2014

Greater Miami Chamber Of Commerce Recognizes St. Thomas University's 50 Years Of Contributions

MIAMI, Dec. 6, 2012 /PRNewswire-USNewswire/ -- Sabadell United Bank sponsored the December 5th Holiday Luncheon of the Greater Miami Chamber of Commerce at Jungle Island. Highlight of the agenda was St. Thomas University's presentation on its transformation for the past 50 years.

(Logo: http://photos.prnewswire.com/prnh/20100709/STULOGO)

Mario Trueba, CEO of Sabadell United, a proud STU alumnus, Board of Trustees member and Chair of the STU capital campaign, introduced the keynote speaker and President of St. Thomas University Monsignor Franklyn M. Casale. Trueba referred to the President as a humble man who is responsible for significant contributions to the South Florida region as well as the global sphere, like being a spokesperson in the struggle to end human trafficking, rebuilding Haiti's devastated community through technology initiatives that have graduated over 300 Haitian students in the island, and contributing to major civic and humanitarian boards throughout the years.  

The intricacies of the St. Thomas story were unveiled to the audience, with Monsignor Casale recounting the days from its Havana 1946 origins - thanks to the Augustinian friars from Philadelphia who founded Santo Tomas de Villanueva - to 1962 Miami when 33 boys joined the Class of 1962 to get a college degree at Biscayne College when the Cuban exodus was going full blast. After going co-ed years later, the name was changed to St. Thomas University and in 1988 the School became part of the Archdiocese of Miami, steadily growing to a student population of 5,000.

A video presentation showed how the small, private university (www.stu.edu) is focusing on developing leadership in students from over 70 countries and how it has become a leader in Catholic education recognized in justice, the sciences, human rights, international business and ministry. The President shared insight on emerging trends in higher education, providing details on the new age of digital classrooms where students can join thousands of peers from the globe in academic studies offered by the US biggest and highest ranked universities, although for non-credit status. Casale described how STU is on the cutting edge of educational research to best address the needs of students who cannot attend campus, differentiating between horizontal and vertical learning disciplines.

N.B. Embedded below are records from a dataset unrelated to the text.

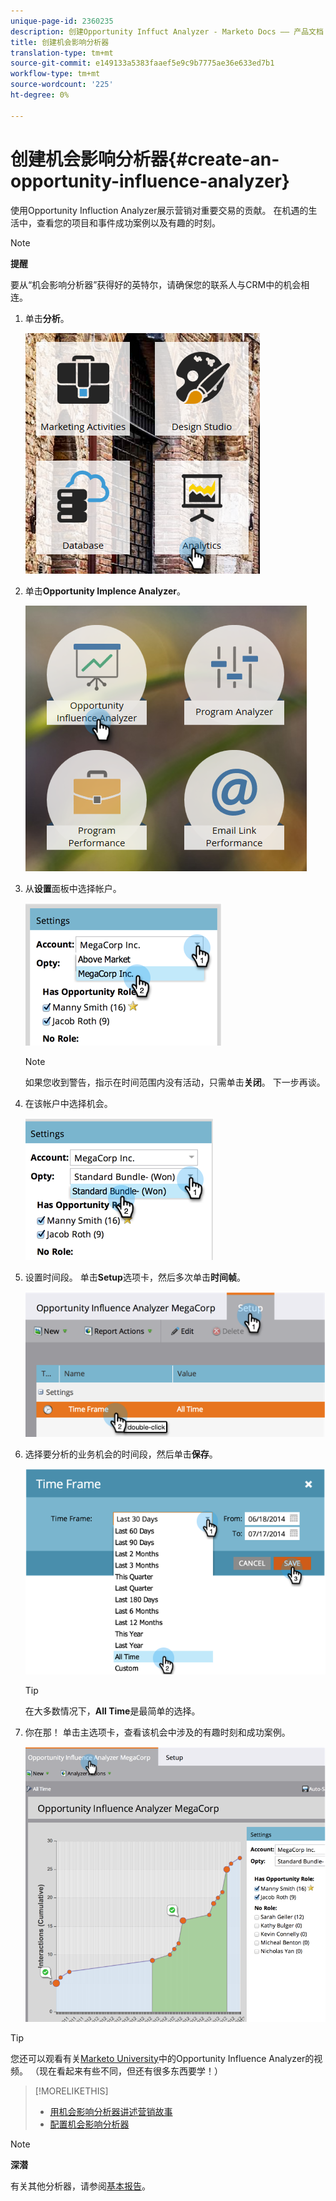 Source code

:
 ```yaml
---
unique-page-id: 2360235
description: 创建Opportunity Inffuct Analyzer - Marketo Docs —— 产品文档
title: 创建机会影响分析器
translation-type: tm+mt
source-git-commit: e149133a5383faaef5e9c9b7775ae36e633ed7b1
workflow-type: tm+mt
source-wordcount: '225'
ht-degree: 0%

---
```



# 创建机会影响分析器{#create-an-opportunity-influence-analyzer}

使用Opportunity Influction Analyzer展示营销对重要交易的贡献。 在机遇的生活中，查看您的项目和事件成功案例以及有趣的时刻。

>[!NOTE]
>
>**提醒**
>
>要从“机会影响分析器”获得好的英特尔，请确保您的联系人与CRM中的机会相连。

1. 单击&#x200B;**分析**。

   ![](assets/analytics.png)

1. 单击&#x200B;**Opportunity Implence Analyzer**。

   ![](assets/two.png)

1. 从&#x200B;**设置**&#x200B;面板中选择帐户。

   ![](assets/image2014-9-17-8-3a56-3a32.png)

   >[!NOTE]
   >
   >如果您收到警告，指示在时间范围内没有活动，只需单击&#x200B;**关闭**。 下一步再谈。

1. 在该帐户中选择机会。

   ![](assets/image2014-9-17-8-3a56-3a48.png)

1. 设置时间段。 单击&#x200B;**Setup**&#x200B;选项卡，然后多次单击&#x200B;**时间帧**。

   ![](assets/image2014-9-17-8-3a57-3a17.png)

1. 选择要分析的业务机会的时间段，然后单击&#x200B;**保存**。

   ![](assets/image2014-9-17-8-3a57-3a27.png)

   >[!TIP]
   >
   >
   >在大多数情况下，**All Time**&#x200B;是最简单的选择。

1. 你在那！ 单击主选项卡，查看该机会中涉及的有趣时刻和成功案例。

   ![](assets/image2014-9-17-8-3a57-3a42.png)

>[!TIP]
>
>您还可以观看有关[Marketo University](https://learn.marketo.com)中的Opportunity Influence Analyzer的视频。 （现在看起来有些不同，但还有很多东西要学！）

>[!MORELIKETHIS]
>
>* [用机会影响分析器讲述营销故事](tell-the-marketing-story-with-an-opportunity-influence-analyzer.md)
>* [配置机会影响分析器](configure-an-opportunity-influence-analyzer.md)

>



>[!NOTE]
>
>**深潜**
>
>有关其他分析器，请参阅[基本报告](http://docs.marketo.com/display/docs/basic+reporting)。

As a small-class University, STU is adapting by purchasing top-notch technology for the classroom yet allowing class time for assimilation, application and the expansion of learning. The STU philosophy is all about strengthening through technology yet ensuring that critical thinking is enhanced through increased student engagement, plans to support the overseas experience as in China, a Learning Commons, wireless and podium technology and increased emphasis on outcomes. Unlike classes made up of thousands of students who virtually attend the same class around the globe, STU students are urged to share findings and analysis, becoming experts and critical thinkers, something that today's employers will discern at the time of the job search. Monsignor Casale had organized an e-learning committee of 26 members to address a more aggressive and digitally inspired curriculum with blended courses, overseas student interaction, new lecture halls equipped with the latest in fiber optics, wireless and podium technology, an environment that gets students ready for global learning.

"The level of cooperation among educational leaders at all levels, their willingness to engage in economic development, for economic developers to base target industry decisions on education strengths, and the willingness of educators to adapt programming to economic development targets are nothing less than remarkable," said the President. "Few regions, if any, have accomplished it to the degree that Miami-Dade County has."

A huge birthday cake was wheeled into the banquet room representing the formal "closing" of St. Thomas' 50th Anniversary celebrations. A diverse group of students including some form mainland China, joined the President, advisors, faculty, key administrators and the "Rath Squad" of jazz singers from STU.